Eleni Stecopoulos: Dreaming in the Fault Zone – in Conversation with Brian Teare

October 18
7:00 PM to 8:00 PM

New Dominion Bookshop

404 E. Main St. Charlottesville, VA 22902

Join us for an evening with Eleni Stecopoulos, who will speak about her new book of essays, Dreaming in the Fault Zone: A Poetics of Healing. A conversation with Brian Teare will follow. This in-person event will be free and open to the public. We recommend arriving early for the best seating.

About the Book: In the era of the "chronic acute" long predating COVID-19, Eleni Stecopoulos set out to investigate the imagination, aesthetics, and ideology of healing-its mysteries and mystifications, its many channels and codes. Fusing lyric inquiry with cultural criticism, Dreaming in the Fault Zone explores art's treatment of our conditions at a time of both increased cynicism about healing and longing for it. Stecopoulos talks to physicians, poets, psychotherapists, disability activists, ethnographers, spiritual seekers; curates performances and takes part in community rituals; documents pilgrimages and visits therapeutic landscapes. Whether writing about the poet H.D.'s psychoanalysis with Freud or madness and apartheid in Bessie Head's novel A Question of Power, the salve of demagogues or a global alliance of people with contested illnesses, Stecopoulos confronts the poetics and politics of affliction, empathy, memory, and survival. Weaving together esoteric scenes and everyday practice, with flashes of humor, these essays travel in a space of impasse and unending experiment.

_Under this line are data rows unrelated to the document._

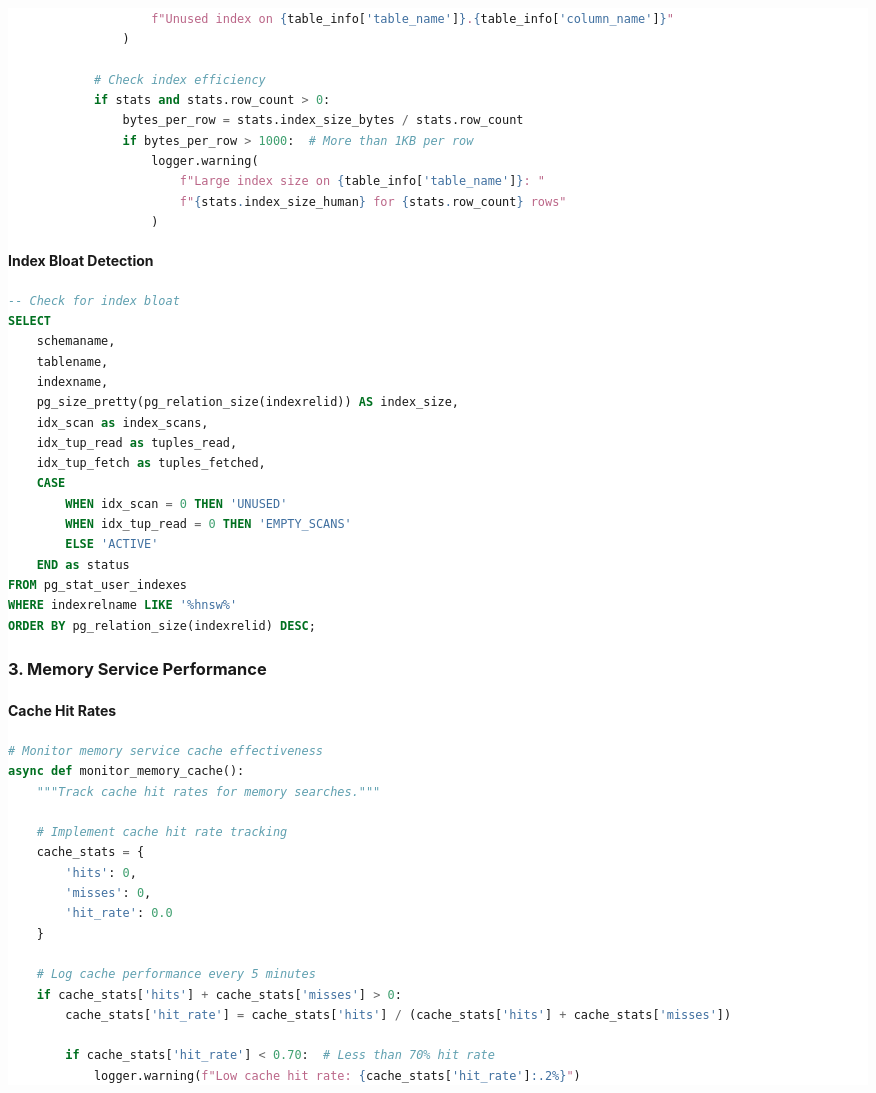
 ```python
                    f"Unused index on {table_info['table_name']}.{table_info['column_name']}"
                )
            
            # Check index efficiency
            if stats and stats.row_count > 0:
                bytes_per_row = stats.index_size_bytes / stats.row_count
                if bytes_per_row > 1000:  # More than 1KB per row
                    logger.warning(
                        f"Large index size on {table_info['table_name']}: "
                        f"{stats.index_size_human} for {stats.row_count} rows"
                    )
```

#### Index Bloat Detection
```sql
-- Check for index bloat
SELECT 
    schemaname,
    tablename,
    indexname,
    pg_size_pretty(pg_relation_size(indexrelid)) AS index_size,
    idx_scan as index_scans,
    idx_tup_read as tuples_read,
    idx_tup_fetch as tuples_fetched,
    CASE 
        WHEN idx_scan = 0 THEN 'UNUSED'
        WHEN idx_tup_read = 0 THEN 'EMPTY_SCANS'
        ELSE 'ACTIVE'
    END as status
FROM pg_stat_user_indexes
WHERE indexrelname LIKE '%hnsw%'
ORDER BY pg_relation_size(indexrelid) DESC;
```

### 3. Memory Service Performance

#### Cache Hit Rates
```python
# Monitor memory service cache effectiveness
async def monitor_memory_cache():
    """Track cache hit rates for memory searches."""
    
    # Implement cache hit rate tracking
    cache_stats = {
        'hits': 0,
        'misses': 0,
        'hit_rate': 0.0
    }
    
    # Log cache performance every 5 minutes
    if cache_stats['hits'] + cache_stats['misses'] > 0:
        cache_stats['hit_rate'] = cache_stats['hits'] / (cache_stats['hits'] + cache_stats['misses'])
        
        if cache_stats['hit_rate'] < 0.70:  # Less than 70% hit rate
            logger.warning(f"Low cache hit rate: {cache_stats['hit_rate']:.2%}")
```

About the Author: A poet, essayist, and critic, Eleni Stecopoulos frequently writes on literature in relation to history, medicine, (auto)ethnography, ecology, and social and cultural resistance. Her wide-ranging book of essays, Dreaming in the Fault Zone: A Poetics of Healing, is out from Nightboat this fall. Her other books include Visceral Poetics (2016), a work of criticism and memoir that Petra Kuppers called "a thick rich book of Artaudian trickster moves"; and Armies of Compassion (2010), a collection of poems that Anne Waldman called "riveting…rare beauties." After years of teaching at the University of San Francisco and Bard College, she now works with nonfiction writers and poets as an independent editor in the San Francisco Bay Area.

About the Moderator: A 2020 Guggenheim Fellow, Brian Teare is the author of seven critically acclaimed books, including Doomstead Days, winner of the Four Quartets Prize. His most recent publications are a pair of book-length ekphrastic projects exploring queer abstraction, chronic illness, and collage: the 2022 Nightboat reissue of The Empty Form Goes All the Way to Heaven, and the fall 2023 publication of Poem Bitten by a Man, winner of the William Carlos Williams Award. An associate professor of poetry at the University of Virginia, Brian lives in Charlottesville, where he makes books by hand for his micropress, Albion Books.